▶ Activity
Please give the records below again in full, exactly, with the images left out.

[Stored data]
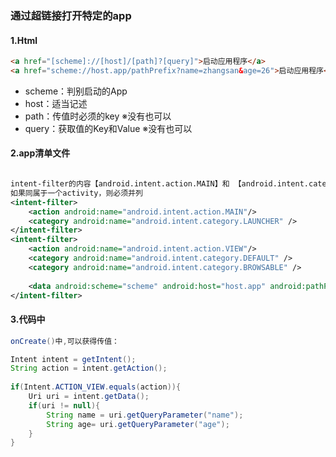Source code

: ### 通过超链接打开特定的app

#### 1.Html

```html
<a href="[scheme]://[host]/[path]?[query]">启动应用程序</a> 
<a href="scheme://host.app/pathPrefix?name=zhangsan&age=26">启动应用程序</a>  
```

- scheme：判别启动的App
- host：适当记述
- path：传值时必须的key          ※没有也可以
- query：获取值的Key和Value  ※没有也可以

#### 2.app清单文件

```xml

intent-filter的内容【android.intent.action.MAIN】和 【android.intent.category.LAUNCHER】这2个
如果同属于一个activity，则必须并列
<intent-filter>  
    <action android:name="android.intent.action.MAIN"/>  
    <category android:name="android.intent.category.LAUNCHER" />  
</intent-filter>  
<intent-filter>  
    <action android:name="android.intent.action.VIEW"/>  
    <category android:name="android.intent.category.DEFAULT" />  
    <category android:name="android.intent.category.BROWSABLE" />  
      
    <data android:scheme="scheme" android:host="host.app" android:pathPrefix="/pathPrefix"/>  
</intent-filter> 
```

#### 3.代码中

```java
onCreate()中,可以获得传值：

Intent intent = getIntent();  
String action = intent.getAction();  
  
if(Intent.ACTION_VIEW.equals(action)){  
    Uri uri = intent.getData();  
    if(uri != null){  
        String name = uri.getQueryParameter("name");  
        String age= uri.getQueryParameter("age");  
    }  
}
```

▶ Solution to this task
Source code

: ### 通过超链接打开特定的app

#### 1.Html

```html
<a href="[scheme]://[host]/[path]?[query]">启动应用程序</a> 
<a href="scheme://host.app/pathPrefix?name=zhangsan&age=26">启动应用程序</a>  
```

- scheme：判别启动的App
- host：适当记述
- path：传值时必须的key          ※没有也可以
- query：获取值的Key和Value  ※没有也可以

#### 2.app清单文件

```xml

intent-filter的内容【android.intent.action.MAIN】和 【android.intent.category.LAUNCHER】这2个
如果同属于一个activity，则必须并列
<intent-filter>  
    <action android:name="android.intent.action.MAIN"/>  
    <category android:name="android.intent.category.LAUNCHER" />  
</intent-filter>  
<intent-filter>  
    <action android:name="android.intent.action.VIEW"/>  
    <category android:name="android.intent.category.DEFAULT" />  
    <category android:name="android.intent.category.BROWSABLE" />  
      
    <data android:scheme="scheme" android:host="host.app" android:pathPrefix="/pathPrefix"/>  
</intent-filter> 
```

#### 3.代码中

```java
onCreate()中,可以获得传值：

Intent intent = getIntent();  
String action = intent.getAction();  
  
if(Intent.ACTION_VIEW.equals(action)){  
    Uri uri = intent.getData();  
    if(uri != null){  
        String name = uri.getQueryParameter("name");  
        String age= uri.getQueryParameter("age");  
    }  
}
```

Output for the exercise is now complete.